The M6B was an excellent design, the first monocoque chassis McLaren. It was strong, simple and an aerodynamically efficient package. The factory sold a number of replicas to eager privateers hoping to duplicate its success. Of course, this never quite happened, as the customer cars were always based on last year’s model, while the factory team raced the latest new and improved hardware.
This 1968 McLaren M6B is said to have originally belonged to privateer racer Dick Brown of Detroit, who drove it in the 1968 and 1969 Can-Am seasons. It was then purchased by Gordon Barrett, also of Detroit, who totally rebuilt the car and campaigned it for the next two years with Tom Dutton as the driver. For 1971, the Barrett team fitted a 427-ci big block motor-amazingly this is the same engine still found in the car.
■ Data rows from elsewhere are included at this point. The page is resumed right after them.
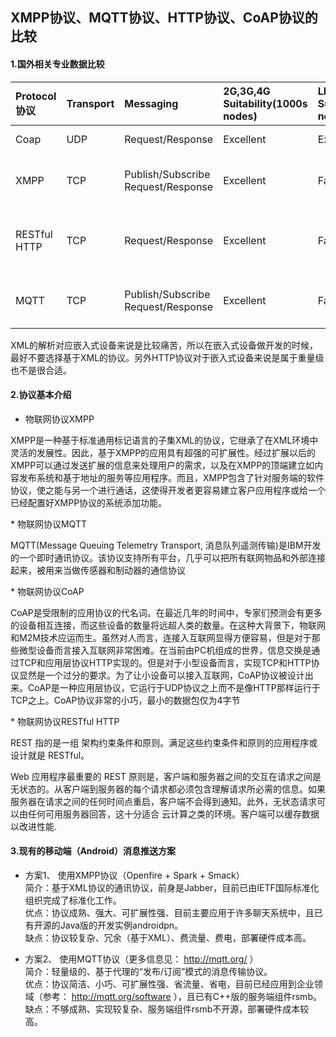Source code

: ## XMPP协议、MQTT协议、HTTP协议、CoAP协议的比较
#### 1.国外相关专业数据比较
Protocol协议  |  Transport | Messaging | 2G,3G,4G Suitability(1000s nodes)|LLN Suitability(1000s nodes)|Compute Resources |Success Storied
:----|:---- |:---- |:---- |:---- |:---- |:----
Coap | UDP | Request/Response | Excellent | Excellent | 10Ks RAM/Flash | Utility Field Area Networks
XMPP | TCP | Publish/Subscribe Request/Response | Excellent |Fair | 10Ks RAM/Flash |Remote management of consumer white goods
RESTful HTTP| TCP | Request/Response | Excellent | Fair | 10Ks RAM/Flash | Smart Energy Profile 2 (premise energy management/home services)
MQTT| TCP | Publish/Subscribe Request/Response | Excellent |Fair | 10Ks RAM/Flash | Extending enterprise messaging into IoT application

XML的解析对应嵌入式设备来说是比较痛苦，所以在嵌入式设备做开发的时候，最好不要选择基于XML的协议。另外HTTP协议对于嵌入式设备来说是属于重量级也不是很合适。

#### 2.协议基本介绍
* 物联网协议XMPP
<p>XMPP是一种基于标准通用标记语言的子集XML的协议，它继承了在XML环境中灵活的发展性。因此，基于XMPP的应用具有超强的可扩展性。经过扩展以后的XMPP可以通过发送扩展的信息来处理用户的需求，以及在XMPP的顶端建立如内容发布系统和基于地址的服务等应用程序。而且，XMPP包含了针对服务端的软件协议，使之能与另一个进行通话，这使得开发者更容易建立客户应用程序或给一个已经配置好XMPP协议的系统添加功能。</p>
* 物联网协议MQTT
<p>MQTT(Message Queuing Telemetry Transport, 消息队列遥测传输)是IBM开发的一个即时通讯协议。该协议支持所有平台，几乎可以把所有联网物品和外部连接起来，被用来当做传感器和制动器的通信协议</p>
* 物联网协议CoAP
<p>CoAP是受限制的应用协议的代名词。在最近几年的时间中，专家们预测会有更多的设备相互连接，而这些设备的数量将远超人类的数量。在这种大背景下，物联网和M2M技术应运而生。虽然对人而言，连接入互联网显得方便容易，但是对于那些微型设备而言接入互联网非常困难。在当前由PC机组成的世界，信息交换是通过TCP和应用层协议HTTP实现的。但是对于小型设备而言，实现TCP和HTTP协议显然是一个过分的要求。为了让小设备可以接入互联网，CoAP协议被设计出来。CoAP是一种应用层协议，它运行于UDP协议之上而不是像HTTP那样运行于TCP之上。CoAP协议非常的小巧，最小的数据包仅为4字节</p>
* 物联网协议RESTful HTTP
<p>REST 指的是一组 架构约束条件和原则。满足这些约束条件和原则的应用程序或设计就是 RESTful。</p>
<p>Web 应用程序最重要的 REST 原则是，客户端和服务器之间的交互在请求之间是无状态的。从客户端到服务器的每个请求都必须包含理解请求所必需的信息。如果服务器在请求之间的任何时间点重启，客户端不会得到通知。此外，无状态请求可以由任何可用服务器回答，这十分适合 云计算之类的环境。客户端可以缓存数据以改进性能.</p>

#### 3.现有的移动端（Android）消息推送方案
* 方案1、 使用XMPP协议（Openfire + Spark + Smack）  
简介：基于XML协议的通讯协议，前身是Jabber，目前已由IETF国际标准化组织完成了标准化工作。  
优点：协议成熟、强大、可扩展性强、目前主要应用于许多聊天系统中，且已有开源的Java版的开发实例androidpn。  
缺点：协议较复杂、冗余（基于XML）、费流量、费电，部署硬件成本高。  

* 方案2、 使用MQTT协议（更多信息见：  http://mqtt.org/ ）  
简介：轻量级的、基于代理的“发布/订阅”模式的消息传输协议。  
优点：协议简洁、小巧、可扩展性强、省流量、省电，目前已经应用到企业领域（参考：  http://mqtt.org/software ），且已有C++版的服务端组件rsmb。  
缺点：不够成熟、实现较复杂、服务端组件rsmb不开源，部署硬件成本较高。  
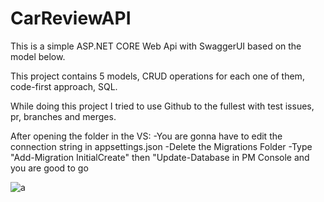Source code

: # CarReviewAPI

This is a simple ASP.NET CORE Web Api with SwaggerUI based on the model below.

This project contains 5 models, CRUD operations for each one of them, code-first approach, SQL.

While doing this project I tried to use Github to the fullest with test issues, pr, branches and merges.

After opening the folder in the VS:
-You are gonna have to edit the connection string in appsettings.json
-Delete the Migrations Folder
-Type "Add-Migration InitialCreate" then "Update-Database in PM Console
and you are good to go

![a](https://github.com/3kutlu/CarReviewAPI/assets/67983129/9c27e71b-3906-4208-b1be-0f908480dc24)
  
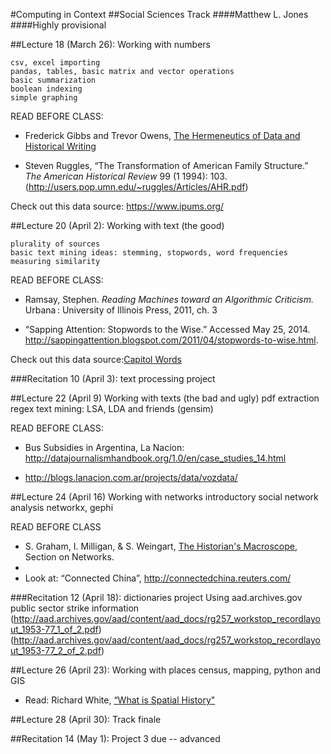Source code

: #Computing in Context
##Social Sciences Track
####Matthew L. Jones
####Highly provisional

##Lecture 18 (March 26): Working with numbers

	csv, excel importing
	pandas, tables, basic matrix and vector operations
	basic summarization
	boolean indexing
	simple graphing

READ BEFORE CLASS:
+ Frederick Gibbs and Trevor Owens, [The Hermeneutics of Data and Historical Writing](http://writinghistory.trincoll.edu/data/gibbs-owens-2012-spring/)

+ Steven Ruggles, “The Transformation of American Family Structure.” *The American Historical
Review* 99 (1 1994): 103. (http://users.pop.umn.edu/~ruggles/Articles/AHR.pdf)

Check out this data source: https://www.ipums.org/

##Lecture 20 (April 2): Working with text (the good)

	plurality of sources
	basic text mining ideas: stemming, stopwords, word frequencies
	measuring similarity

READ BEFORE CLASS:
- Ramsay, Stephen. *Reading Machines toward an Algorithmic Criticism.* Urbana : University of Illinois Press, 2011, ch. 3

- “Sapping Attention: Stopwords to the Wise.” Accessed May 25, 2014. http://sappingattention.blogspot.com/2011/04/stopwords-to-wise.html.
 
Check out this data source:[Capitol Words](http://sunlightlabs.github.io/Capitol-Words/)

###Recitation 10 (April 3): text processing project

##Lecture 22 (April 9) Working with texts (the bad and ugly)
	pdf extraction
	regex
	text mining: LSA, LDA and friends (gensim)

READ BEFORE CLASS:

+ Bus Subsidies in Argentina, La Nacion: http://datajournalismhandbook.org/1.0/en/case_studies_14.html

+ http://blogs.lanacion.com.ar/projects/data/vozdata/

##Lecture 24 (April 16) Working with networks
	introductory social network analysis
	networkx, gephi

READ BEFORE CLASS
+ S. Graham, I. Milligan, & S. Weingart, [The Historian's Macroscope](http://www.themacroscope.org/),  Section on Networks.
+ 
+ Look at: “Connected China”, http://connectedchina.reuters.com/

###Recitation 12 (April 18): dictionaries project
	Using aad.archives.gov public sector strike information
	(http://aad.archives.gov/aad/content/aad_docs/rg257_workstop_recordlayout_1953-77_1_of_2.pdf)
	(http://aad.archives.gov/aad/content/aad_docs/rg257_workstop_recordlayout_1953-77_2_of_2.pdf)

##Lecture 26 (April 23): Working with places
	census, mapping, python and GIS
  
 + Read: Richard White, [“What is Spatial History"](http://web.stanford.edu/group/spatialhistory/cgi-bin/site/pub.php?id=29) 
  
##Lecture 28 (April 30): Track finale

##Recitation 14 (May 1): Project 3 due -- advanced

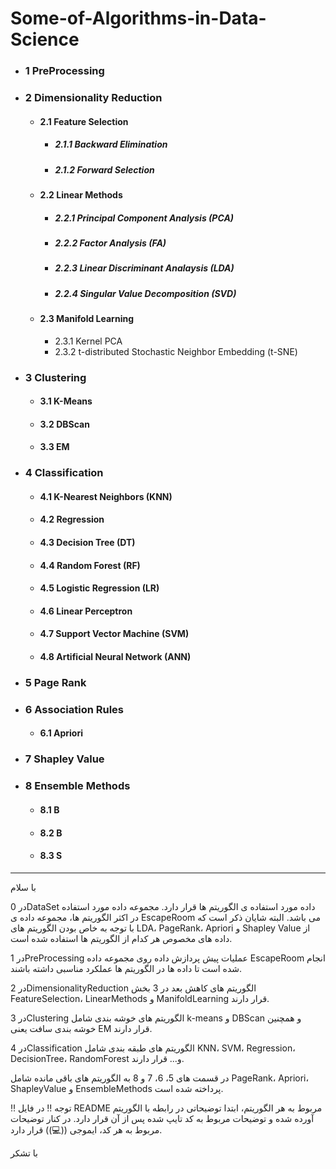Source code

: # Some-of-Algorithms-in-Data-Science

+ ### 1 PreProcessing
+ ### 2 Dimensionality Reduction
  + #### 2.1 Feature Selection
    + ##### 2.1.1 Backward Elimination
    + ##### 2.1.2 Forward Selection
  + #### 2.2 Linear Methods
    + ##### 2.2.1 Principal Component Analysis (PCA)
    + ##### 2.2.2 Factor Analysis (FA)
    + ##### 2.2.3 Linear Discriminant Analaysis (LDA)
    + ##### 2.2.4 Singular Value Decomposition (SVD)
  + #### 2.3 Manifold Learning
    + 2.3.1 Kernel PCA
    + 2.3.2 t-distributed Stochastic Neighbor Embedding (t-SNE)
+ ### 3 Clustering
  + #### 3.1 K-Means
  + #### 3.2 DBScan
  + #### 3.3 EM
+ ### 4 Classification
  + #### 4.1 K-Nearest Neighbors (KNN)
  + #### 4.2 Regression
  + #### 4.3 Decision Tree (DT)
  + #### 4.4 Random Forest (RF)
  + #### 4.5 Logistic Regression (LR)
  + #### 4.6 Linear Perceptron
  + #### 4.7 Support Vector Machine (SVM)
  + #### 4.8 Artificial Neural Network (ANN)
+ ### 5 Page Rank
+ ### 6 Association Rules
  + #### 6.1 Apriori
+ ### 7 Shapley Value
+ ### 8 Ensemble Methods
  + #### 8.1 B
  + #### 8.2 B
  + #### 8.3 S

----

با سلام

در 0DataSet داده مورد استفاده ی الگوریتم ها قرار دارد. مجموعه داده مورد استفاده در اکثر الگوریتم ها، مجموعه داده ی EscapeRoom می باشد.
البته شایان ذکر است که با توجه به خاص بودن الگوریتم های LDA، PageRank، Apriori و Shapley Value از داده های مخصوص هر کدام از الگوریتم ها استفاده شده است.

در 1PreProcessing عملیات پیش پردازش داده روی مجموعه داده EscapeRoom انجام شده است تا داده ها در الگوریتم ها عملکرد مناسبی داشته باشند.

در 2DimensionalityReduction الگوریتم های کاهش بعد در 3 بخش FeatureSelection، LinearMethods و ManifoldLearning قرار دارند.

در 3Clustering الگوریتم های خوشه بندی شامل k-means و DBScan و همچنین خوشه بندی سافت یعنی EM قرار دارند.

در 4Classification الگوریتم های طبقه بندی شامل KNN، SVM، Regression، DecisionTree، RandomForest و... قرار دارند.

در قسمت های 5، 6، 7 و 8 به الگوریتم های باقی مانده شامل PageRank، Apriori، ShapleyValue و EnsembleMethods پرداخته شده است.

‼️ توجه ‼️ در فایل README مربوط به هر الگوریتم، ابتدا توضیحاتی در رابطه با الگوریتم آورده شده و توضیحات مربوط به کد تایپ شده پس از آن قرار دارد.
در کنار توضیحات مربوط به هر کد، ایموجی ((💻)) قرار دارد.

با تشکر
The M6B then passed through two more owners before being purchased by its current owner in 1987. The M6B Can-Am Race Car is now in perfect condition, the result of a three-year restoration instigated in 1999. It appears exactly as it did in 1971, even down to the correct race number 79 and forest green with yellow livery.
An acquisition of this perfect “new” McLaren M6B has a time-warp aspect to it, almost as if one had ordered it new in 1968. It can now begin a second career in historic racing, be used to gather concours trophies, or join a museum collection as an example of the best marque in America’s most memorable racing championship.